I have a feeling that “I just want to be friends” is something that the average college-aged girl hears, oh, every two-point-five seconds. It makes me wonder why women want more than friends anyways.

Who wants to chase after the guy that will inevitably say “I just want to be friends?” And who wants the men to confirm that we’re the whiny, needy, clingy, irrational creatures they seem to think we are?

On another note, I don’t really know what more than “just friends” actually is. I suppose men are scared that women are thinking “we’re made for each other.” But in all honesty, I highly doubt that we are and we’ll most likely never know. But to me, “just friends” never signified any sort of binding, life-long contract with the girl you met two weeks ago. It never meant “hey buddy, we’re attached at the hip now.” It most certainly does not imply “I want to have your babies.”

Well, if the guy were Matthew McConaughey, that might be the case. But seeing as how the majority of men are NOT Matthew McConaughey, they probably don’t need to worry about that.

So for all the “I just want to be friend-ers” out there, we’re rising up to unite against you. We’re going to make up your mind for you, since you can’t do a good enough job on your own. It’s us women against you men, and you know, “just friends” isn’t really good enough for us.

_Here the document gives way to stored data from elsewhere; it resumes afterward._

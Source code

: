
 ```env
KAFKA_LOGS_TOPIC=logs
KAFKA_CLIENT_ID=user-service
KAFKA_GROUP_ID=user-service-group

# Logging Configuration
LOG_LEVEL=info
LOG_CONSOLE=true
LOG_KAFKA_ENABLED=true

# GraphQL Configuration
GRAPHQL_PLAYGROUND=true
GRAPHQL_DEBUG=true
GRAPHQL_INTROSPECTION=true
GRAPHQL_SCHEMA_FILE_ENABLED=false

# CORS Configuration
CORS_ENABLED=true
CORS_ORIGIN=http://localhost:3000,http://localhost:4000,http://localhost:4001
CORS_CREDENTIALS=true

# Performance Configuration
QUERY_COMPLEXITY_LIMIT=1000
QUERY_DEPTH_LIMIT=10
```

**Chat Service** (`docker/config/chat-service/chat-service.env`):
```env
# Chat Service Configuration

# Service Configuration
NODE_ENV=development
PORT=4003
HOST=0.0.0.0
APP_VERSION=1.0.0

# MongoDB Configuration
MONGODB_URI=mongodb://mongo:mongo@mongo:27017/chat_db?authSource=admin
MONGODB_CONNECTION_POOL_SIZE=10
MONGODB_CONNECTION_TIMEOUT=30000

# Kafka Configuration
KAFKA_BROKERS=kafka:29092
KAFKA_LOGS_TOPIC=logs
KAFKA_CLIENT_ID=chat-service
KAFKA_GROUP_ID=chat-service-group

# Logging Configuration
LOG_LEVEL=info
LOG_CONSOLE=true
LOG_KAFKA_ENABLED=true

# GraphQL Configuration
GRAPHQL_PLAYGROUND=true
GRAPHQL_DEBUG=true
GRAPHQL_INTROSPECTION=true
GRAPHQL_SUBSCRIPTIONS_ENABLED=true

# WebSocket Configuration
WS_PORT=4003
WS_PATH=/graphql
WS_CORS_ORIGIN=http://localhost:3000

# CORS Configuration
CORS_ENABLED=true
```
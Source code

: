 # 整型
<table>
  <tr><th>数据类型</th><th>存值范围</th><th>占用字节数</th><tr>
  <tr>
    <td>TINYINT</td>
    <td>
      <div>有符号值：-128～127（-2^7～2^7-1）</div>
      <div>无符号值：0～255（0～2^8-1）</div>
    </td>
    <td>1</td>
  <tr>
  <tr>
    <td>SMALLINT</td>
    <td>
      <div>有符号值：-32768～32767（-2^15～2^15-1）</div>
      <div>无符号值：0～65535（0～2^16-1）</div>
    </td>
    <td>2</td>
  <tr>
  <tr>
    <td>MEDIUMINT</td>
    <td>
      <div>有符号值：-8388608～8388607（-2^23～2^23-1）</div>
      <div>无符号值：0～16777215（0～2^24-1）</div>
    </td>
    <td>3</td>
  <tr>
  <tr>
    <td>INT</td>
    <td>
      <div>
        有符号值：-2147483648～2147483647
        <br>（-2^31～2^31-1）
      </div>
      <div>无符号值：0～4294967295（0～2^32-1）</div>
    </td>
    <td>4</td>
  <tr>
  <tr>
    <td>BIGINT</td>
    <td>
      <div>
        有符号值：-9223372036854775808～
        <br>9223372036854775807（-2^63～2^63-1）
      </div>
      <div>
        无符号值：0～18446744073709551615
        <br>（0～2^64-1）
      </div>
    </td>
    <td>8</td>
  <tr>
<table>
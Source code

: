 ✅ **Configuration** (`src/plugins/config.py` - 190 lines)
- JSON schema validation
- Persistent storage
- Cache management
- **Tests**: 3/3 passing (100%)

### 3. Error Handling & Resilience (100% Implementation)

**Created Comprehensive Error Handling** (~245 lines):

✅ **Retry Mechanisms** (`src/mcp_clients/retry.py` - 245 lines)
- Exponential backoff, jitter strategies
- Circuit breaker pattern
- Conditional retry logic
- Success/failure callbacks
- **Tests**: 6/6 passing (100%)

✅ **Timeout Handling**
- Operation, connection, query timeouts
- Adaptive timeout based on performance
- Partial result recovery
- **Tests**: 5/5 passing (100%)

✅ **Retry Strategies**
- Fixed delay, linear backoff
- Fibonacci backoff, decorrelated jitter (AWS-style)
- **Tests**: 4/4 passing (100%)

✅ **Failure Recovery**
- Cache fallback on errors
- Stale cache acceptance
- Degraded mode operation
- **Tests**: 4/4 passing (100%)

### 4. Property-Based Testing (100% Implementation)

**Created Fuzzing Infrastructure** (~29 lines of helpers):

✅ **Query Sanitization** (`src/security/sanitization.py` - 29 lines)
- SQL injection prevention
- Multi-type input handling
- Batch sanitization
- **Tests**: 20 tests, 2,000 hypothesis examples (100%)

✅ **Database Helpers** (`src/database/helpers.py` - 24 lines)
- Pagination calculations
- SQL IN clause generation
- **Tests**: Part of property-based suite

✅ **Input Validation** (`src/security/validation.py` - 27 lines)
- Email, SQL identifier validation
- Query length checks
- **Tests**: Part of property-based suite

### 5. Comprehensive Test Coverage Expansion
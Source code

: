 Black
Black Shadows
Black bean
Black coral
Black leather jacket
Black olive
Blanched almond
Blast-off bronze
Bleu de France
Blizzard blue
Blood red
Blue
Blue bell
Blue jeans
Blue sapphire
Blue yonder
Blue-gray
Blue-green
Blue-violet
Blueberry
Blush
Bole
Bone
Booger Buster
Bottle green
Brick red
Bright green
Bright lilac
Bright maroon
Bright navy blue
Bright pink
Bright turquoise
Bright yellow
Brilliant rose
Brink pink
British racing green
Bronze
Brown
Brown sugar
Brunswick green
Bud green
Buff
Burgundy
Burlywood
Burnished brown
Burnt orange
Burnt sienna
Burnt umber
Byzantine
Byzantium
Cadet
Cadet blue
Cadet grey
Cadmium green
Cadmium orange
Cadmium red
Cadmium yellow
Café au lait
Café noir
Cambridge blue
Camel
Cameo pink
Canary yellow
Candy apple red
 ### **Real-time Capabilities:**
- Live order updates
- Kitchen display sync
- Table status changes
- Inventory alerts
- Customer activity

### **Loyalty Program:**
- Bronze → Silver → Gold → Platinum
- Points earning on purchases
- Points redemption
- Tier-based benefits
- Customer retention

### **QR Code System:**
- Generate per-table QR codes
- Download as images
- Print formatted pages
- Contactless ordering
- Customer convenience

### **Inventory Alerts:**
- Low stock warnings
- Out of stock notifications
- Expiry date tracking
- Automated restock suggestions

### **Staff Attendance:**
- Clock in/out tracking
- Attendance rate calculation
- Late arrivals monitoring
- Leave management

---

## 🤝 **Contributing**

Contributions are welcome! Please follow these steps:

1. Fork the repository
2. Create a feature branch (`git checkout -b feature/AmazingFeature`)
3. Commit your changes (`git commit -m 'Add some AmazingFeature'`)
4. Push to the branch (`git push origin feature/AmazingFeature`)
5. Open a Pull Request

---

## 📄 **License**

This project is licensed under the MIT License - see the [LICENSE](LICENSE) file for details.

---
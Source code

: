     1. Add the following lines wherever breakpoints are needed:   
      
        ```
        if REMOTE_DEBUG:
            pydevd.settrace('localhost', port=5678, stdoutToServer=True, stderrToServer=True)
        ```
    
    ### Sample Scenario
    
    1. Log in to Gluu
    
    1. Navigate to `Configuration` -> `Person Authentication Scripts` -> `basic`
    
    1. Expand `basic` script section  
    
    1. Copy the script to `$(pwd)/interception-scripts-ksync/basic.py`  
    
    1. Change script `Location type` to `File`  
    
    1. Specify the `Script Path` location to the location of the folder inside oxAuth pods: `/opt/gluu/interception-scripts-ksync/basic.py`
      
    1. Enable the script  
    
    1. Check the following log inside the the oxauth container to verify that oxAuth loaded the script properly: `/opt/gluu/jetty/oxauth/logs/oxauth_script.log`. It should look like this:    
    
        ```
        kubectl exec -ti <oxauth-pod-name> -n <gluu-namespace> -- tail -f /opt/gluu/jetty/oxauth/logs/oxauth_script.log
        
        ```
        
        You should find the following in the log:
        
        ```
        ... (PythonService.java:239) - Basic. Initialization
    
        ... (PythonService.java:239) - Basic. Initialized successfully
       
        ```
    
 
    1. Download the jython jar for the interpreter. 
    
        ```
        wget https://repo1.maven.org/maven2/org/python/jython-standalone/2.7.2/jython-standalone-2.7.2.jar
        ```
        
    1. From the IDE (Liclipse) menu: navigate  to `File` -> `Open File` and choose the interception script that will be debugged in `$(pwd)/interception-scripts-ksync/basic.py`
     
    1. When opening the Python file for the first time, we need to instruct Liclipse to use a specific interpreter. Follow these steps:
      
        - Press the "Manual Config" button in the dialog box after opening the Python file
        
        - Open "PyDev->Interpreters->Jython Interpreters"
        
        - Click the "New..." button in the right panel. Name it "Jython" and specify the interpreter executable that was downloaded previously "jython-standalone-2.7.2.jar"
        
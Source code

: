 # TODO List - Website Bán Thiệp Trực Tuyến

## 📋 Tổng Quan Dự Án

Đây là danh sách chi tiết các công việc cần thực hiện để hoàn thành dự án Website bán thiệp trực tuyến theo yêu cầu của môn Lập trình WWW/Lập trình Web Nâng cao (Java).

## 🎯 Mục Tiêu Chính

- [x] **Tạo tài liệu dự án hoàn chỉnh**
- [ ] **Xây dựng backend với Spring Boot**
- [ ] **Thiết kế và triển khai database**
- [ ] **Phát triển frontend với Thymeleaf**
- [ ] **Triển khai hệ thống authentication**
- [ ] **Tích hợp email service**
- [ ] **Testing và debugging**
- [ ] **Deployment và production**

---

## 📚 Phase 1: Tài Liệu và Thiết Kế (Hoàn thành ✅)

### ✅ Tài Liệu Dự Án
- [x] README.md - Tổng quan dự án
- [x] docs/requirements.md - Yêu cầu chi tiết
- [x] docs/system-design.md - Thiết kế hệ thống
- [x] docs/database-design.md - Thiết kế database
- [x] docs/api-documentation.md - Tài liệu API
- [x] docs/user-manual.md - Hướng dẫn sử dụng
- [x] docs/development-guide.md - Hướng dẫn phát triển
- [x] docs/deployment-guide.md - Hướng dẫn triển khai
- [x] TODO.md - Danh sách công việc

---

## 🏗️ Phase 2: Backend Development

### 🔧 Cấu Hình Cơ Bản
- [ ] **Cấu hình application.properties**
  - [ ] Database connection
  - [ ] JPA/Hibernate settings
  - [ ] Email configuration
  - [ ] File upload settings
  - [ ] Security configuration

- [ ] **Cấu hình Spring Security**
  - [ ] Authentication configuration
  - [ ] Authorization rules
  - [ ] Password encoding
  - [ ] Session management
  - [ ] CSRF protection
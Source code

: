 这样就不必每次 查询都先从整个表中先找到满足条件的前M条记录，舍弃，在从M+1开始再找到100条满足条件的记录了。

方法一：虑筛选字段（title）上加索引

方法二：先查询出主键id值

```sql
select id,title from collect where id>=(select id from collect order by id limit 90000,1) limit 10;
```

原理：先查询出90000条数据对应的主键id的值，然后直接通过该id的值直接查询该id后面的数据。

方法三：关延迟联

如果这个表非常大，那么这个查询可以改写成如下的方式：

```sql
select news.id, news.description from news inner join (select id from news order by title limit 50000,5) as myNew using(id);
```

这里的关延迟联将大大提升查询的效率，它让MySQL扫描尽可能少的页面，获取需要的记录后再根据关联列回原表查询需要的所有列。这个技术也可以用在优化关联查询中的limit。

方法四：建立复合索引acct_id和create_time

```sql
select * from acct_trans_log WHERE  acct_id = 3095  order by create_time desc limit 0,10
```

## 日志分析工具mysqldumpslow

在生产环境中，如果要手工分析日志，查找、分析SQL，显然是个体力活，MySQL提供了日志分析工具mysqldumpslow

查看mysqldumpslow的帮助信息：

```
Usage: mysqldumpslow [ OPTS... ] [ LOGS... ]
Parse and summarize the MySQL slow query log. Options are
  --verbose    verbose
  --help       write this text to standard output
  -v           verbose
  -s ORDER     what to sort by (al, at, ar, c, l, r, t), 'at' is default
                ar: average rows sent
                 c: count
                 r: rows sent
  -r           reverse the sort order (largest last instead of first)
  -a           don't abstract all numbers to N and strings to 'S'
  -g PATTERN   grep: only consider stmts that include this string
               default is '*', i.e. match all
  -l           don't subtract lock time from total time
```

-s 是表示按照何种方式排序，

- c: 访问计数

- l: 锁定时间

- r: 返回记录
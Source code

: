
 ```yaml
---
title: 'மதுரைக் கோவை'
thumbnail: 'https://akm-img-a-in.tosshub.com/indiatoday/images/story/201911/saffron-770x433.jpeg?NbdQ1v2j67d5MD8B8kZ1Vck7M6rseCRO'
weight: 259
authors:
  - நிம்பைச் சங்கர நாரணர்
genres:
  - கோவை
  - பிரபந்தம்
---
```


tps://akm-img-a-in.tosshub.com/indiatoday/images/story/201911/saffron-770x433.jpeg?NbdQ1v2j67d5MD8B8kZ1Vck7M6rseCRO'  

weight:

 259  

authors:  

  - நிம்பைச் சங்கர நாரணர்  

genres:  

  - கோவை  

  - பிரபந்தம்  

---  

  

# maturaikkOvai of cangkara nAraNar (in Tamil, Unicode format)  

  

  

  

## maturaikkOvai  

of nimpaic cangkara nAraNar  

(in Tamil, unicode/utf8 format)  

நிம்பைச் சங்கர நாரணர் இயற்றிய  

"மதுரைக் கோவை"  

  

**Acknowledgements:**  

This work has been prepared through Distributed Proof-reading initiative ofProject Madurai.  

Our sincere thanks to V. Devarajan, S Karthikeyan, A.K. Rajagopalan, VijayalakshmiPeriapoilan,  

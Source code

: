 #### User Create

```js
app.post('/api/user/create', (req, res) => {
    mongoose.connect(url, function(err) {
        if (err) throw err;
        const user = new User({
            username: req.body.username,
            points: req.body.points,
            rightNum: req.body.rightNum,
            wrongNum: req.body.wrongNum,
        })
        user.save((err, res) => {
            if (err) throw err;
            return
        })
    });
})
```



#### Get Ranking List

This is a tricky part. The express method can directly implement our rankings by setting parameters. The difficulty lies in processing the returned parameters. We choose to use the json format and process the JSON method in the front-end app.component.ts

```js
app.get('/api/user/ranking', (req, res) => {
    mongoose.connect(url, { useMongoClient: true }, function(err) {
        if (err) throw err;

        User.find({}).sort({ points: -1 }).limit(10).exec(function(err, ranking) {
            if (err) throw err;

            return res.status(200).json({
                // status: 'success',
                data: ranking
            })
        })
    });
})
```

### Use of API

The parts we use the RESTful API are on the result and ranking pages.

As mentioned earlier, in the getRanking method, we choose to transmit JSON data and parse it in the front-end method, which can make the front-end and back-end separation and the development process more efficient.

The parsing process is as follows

Take a hint, boys. We don’t want to build your home; we’re too young for that. We don’t want to meet your parents; they’ll probably do something weird like show us your baby pictures. We don’t want to take away your “poker ‘n’ beer” night with the boys; we like our gossip night with the girls just fine.

And you know, we aren’t ready to settle either. We don’t want your love and affection. Nor do we want some insignificant, run-of-the-mill space-filling relationship. But we don’t want to be “just friends.” We, the women, want to be “friends … with benefits.”